WHAT TO DO
What is the number of lines in the records below holding the string "Initial"? Reply with it and nothing else.

Segment Start: RECORDS TO PROCESS

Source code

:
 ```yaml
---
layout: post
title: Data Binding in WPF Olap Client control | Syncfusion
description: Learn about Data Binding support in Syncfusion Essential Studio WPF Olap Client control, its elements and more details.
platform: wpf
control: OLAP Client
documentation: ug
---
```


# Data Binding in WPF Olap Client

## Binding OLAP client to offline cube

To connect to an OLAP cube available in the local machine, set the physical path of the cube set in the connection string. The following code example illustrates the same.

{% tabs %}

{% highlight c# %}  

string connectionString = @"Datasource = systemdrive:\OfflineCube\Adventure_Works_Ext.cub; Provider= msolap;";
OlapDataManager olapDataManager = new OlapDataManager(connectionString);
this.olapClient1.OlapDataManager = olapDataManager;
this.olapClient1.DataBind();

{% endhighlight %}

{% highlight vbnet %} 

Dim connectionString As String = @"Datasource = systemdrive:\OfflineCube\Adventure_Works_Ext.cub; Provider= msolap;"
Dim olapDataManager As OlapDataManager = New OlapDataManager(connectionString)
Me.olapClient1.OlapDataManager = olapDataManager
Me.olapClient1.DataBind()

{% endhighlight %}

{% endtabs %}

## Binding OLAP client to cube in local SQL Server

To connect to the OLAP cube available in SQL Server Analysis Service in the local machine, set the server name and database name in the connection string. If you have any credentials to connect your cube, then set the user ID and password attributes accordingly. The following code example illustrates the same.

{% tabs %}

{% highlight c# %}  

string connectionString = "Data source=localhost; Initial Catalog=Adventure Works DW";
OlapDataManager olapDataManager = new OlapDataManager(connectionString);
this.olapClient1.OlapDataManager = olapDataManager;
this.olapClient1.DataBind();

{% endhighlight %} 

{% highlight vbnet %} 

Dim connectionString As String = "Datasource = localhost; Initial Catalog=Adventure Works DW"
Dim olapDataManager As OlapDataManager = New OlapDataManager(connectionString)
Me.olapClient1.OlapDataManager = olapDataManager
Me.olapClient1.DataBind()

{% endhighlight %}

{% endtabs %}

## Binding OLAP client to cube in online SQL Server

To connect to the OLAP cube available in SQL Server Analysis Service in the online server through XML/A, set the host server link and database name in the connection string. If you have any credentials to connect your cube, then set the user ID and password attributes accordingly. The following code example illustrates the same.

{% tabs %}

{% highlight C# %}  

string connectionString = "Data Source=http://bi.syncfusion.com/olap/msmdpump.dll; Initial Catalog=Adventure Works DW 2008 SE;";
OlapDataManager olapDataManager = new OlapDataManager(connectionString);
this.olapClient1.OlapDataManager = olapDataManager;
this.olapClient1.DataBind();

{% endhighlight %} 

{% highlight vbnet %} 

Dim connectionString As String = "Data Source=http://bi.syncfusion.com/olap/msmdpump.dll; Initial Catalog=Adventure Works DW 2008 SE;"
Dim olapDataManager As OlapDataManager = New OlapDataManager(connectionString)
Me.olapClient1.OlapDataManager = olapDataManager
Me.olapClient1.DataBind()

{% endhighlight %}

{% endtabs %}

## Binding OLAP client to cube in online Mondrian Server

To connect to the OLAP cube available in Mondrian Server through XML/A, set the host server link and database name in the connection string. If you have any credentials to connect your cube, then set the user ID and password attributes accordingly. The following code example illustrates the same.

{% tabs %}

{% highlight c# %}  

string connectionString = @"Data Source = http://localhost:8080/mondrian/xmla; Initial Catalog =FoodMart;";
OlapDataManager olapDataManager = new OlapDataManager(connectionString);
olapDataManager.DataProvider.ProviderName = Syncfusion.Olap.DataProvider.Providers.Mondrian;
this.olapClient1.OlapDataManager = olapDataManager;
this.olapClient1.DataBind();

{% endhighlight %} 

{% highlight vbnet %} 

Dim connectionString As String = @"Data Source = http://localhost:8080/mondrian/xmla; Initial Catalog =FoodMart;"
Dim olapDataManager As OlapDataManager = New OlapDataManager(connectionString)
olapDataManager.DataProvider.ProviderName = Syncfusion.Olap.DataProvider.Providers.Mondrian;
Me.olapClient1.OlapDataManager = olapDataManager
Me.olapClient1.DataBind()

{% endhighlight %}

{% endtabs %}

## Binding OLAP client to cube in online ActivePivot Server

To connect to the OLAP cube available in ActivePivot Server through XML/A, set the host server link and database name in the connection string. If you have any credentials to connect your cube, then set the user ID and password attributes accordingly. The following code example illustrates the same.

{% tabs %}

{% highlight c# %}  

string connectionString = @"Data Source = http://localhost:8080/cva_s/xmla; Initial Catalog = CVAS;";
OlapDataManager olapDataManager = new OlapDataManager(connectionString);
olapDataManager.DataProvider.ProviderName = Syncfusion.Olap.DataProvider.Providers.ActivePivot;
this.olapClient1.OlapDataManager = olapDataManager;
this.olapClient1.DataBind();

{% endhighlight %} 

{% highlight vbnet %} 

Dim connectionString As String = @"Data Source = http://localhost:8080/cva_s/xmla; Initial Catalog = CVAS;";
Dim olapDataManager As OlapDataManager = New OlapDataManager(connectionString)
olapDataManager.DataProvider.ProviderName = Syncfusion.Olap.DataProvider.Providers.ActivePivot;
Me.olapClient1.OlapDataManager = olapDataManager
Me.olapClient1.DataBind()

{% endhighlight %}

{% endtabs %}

Segment End: RECORDS TO PROCESS
Segment Start: RECORDS TO PROCESS

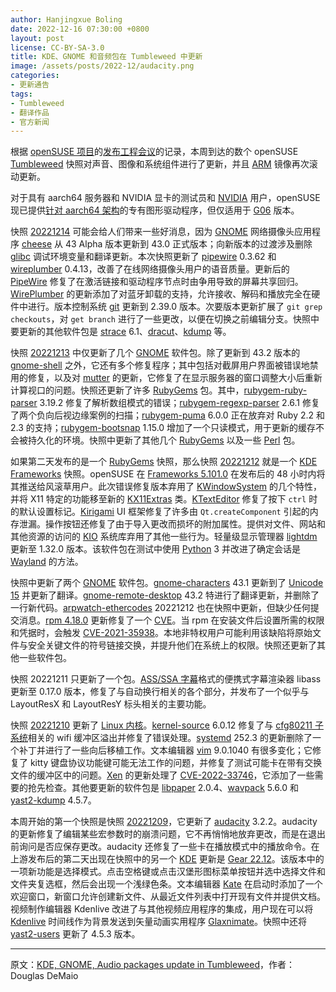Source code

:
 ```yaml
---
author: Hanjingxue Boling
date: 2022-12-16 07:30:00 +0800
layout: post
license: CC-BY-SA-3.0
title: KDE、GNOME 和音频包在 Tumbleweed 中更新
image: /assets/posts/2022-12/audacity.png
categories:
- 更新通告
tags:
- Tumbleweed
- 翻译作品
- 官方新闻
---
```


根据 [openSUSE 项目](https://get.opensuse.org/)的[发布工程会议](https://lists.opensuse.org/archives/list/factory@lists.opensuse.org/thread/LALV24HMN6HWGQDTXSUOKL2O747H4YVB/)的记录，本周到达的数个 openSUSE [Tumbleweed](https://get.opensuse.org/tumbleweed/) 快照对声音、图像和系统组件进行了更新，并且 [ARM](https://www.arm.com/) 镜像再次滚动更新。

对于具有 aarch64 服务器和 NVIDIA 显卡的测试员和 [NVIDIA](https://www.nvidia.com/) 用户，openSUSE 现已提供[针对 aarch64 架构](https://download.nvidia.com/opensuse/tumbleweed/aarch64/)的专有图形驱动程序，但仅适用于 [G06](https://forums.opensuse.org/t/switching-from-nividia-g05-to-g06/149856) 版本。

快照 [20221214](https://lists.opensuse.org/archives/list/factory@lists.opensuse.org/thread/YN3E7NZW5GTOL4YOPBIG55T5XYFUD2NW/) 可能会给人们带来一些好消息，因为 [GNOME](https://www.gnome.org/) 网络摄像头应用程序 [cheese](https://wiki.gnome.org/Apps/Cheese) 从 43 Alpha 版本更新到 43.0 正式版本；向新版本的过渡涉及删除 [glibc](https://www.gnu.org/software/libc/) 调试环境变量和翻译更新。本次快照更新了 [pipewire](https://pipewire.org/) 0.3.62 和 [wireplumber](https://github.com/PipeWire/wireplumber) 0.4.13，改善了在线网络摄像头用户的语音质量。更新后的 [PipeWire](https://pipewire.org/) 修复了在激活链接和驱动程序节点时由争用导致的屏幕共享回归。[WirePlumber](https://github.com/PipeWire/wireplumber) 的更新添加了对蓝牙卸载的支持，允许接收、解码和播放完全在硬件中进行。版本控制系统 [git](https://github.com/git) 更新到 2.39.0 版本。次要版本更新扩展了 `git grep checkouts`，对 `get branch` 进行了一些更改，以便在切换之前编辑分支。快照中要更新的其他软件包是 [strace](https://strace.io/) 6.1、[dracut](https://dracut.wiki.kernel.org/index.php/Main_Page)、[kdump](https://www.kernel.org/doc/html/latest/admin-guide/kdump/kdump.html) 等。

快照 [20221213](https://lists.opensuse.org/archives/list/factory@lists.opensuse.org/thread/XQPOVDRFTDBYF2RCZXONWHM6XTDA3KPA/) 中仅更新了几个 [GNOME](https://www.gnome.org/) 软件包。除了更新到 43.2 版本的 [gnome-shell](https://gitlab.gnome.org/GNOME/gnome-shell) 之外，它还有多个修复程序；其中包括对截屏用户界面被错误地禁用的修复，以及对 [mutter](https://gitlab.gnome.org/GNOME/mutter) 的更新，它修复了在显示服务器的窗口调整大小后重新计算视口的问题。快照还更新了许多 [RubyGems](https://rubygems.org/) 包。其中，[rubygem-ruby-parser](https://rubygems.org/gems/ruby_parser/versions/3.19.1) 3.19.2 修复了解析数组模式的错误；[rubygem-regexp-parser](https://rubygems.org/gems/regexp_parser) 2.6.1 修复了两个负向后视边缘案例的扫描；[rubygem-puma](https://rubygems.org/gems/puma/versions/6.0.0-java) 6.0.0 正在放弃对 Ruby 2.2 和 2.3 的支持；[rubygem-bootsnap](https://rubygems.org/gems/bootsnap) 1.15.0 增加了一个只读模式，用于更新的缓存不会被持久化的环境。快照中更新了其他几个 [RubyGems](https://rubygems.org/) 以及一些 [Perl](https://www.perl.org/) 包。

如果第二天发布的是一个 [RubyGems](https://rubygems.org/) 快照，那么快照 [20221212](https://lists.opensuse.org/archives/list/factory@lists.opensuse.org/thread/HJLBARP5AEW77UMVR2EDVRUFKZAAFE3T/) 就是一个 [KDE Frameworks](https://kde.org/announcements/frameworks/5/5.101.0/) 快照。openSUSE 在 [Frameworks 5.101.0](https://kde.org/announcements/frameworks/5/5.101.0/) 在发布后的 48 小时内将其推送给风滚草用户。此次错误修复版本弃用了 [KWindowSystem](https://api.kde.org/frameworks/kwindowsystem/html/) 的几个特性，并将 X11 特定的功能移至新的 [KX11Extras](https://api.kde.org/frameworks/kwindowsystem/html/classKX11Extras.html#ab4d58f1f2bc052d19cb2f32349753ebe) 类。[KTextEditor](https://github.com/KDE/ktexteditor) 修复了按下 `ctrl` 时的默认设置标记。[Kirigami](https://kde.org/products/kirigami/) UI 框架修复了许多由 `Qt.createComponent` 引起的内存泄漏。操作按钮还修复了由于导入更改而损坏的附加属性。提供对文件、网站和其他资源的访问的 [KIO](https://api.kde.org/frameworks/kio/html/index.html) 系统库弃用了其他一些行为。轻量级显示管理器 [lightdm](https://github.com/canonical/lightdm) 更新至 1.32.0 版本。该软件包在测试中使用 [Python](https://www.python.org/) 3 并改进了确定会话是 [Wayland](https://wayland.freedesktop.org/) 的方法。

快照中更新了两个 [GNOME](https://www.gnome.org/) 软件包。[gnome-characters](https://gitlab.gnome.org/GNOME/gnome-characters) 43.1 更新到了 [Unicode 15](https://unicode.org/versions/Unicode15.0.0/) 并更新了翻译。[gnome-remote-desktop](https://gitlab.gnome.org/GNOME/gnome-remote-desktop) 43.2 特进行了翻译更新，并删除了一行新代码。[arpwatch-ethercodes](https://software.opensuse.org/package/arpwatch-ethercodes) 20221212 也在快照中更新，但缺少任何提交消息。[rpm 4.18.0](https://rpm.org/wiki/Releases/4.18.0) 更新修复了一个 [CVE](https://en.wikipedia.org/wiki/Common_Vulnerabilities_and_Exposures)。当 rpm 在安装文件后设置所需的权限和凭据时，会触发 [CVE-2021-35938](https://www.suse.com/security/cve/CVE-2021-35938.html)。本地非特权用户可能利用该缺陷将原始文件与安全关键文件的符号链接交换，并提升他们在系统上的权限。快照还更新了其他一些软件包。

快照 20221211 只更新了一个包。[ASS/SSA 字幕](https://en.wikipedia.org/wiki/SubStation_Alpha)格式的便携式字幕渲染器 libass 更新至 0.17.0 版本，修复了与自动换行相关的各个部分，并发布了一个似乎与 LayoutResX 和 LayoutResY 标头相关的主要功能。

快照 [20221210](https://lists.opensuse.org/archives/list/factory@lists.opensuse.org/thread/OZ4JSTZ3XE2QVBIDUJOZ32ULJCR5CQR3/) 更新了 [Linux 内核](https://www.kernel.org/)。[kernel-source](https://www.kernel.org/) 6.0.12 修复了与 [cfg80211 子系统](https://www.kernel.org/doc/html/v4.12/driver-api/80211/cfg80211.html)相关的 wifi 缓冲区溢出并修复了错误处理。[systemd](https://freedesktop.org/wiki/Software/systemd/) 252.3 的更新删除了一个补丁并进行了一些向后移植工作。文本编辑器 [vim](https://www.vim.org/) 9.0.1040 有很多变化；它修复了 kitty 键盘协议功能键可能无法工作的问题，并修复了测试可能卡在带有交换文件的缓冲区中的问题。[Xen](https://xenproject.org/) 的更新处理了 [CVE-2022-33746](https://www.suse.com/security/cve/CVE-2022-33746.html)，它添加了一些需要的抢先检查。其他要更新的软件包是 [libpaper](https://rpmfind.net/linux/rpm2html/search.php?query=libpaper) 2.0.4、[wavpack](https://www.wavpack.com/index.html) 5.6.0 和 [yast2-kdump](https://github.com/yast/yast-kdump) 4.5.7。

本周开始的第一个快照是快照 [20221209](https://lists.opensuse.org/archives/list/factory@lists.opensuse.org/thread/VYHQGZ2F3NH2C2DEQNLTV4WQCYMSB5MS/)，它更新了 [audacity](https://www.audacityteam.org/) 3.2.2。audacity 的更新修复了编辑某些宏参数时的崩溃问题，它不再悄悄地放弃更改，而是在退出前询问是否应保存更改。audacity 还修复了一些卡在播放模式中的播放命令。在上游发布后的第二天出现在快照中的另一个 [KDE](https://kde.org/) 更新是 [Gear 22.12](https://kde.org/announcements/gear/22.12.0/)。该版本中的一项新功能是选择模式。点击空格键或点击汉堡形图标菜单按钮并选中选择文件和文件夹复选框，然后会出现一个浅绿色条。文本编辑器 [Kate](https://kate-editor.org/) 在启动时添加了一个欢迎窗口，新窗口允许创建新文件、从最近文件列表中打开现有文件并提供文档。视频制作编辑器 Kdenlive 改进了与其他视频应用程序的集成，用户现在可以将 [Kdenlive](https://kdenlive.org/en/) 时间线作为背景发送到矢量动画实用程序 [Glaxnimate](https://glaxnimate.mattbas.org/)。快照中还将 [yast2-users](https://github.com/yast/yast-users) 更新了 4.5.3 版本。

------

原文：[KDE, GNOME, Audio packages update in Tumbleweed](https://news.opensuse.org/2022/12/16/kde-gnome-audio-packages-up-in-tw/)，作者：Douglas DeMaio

Segment End: RECORDS TO PROCESS

RESPONSE
8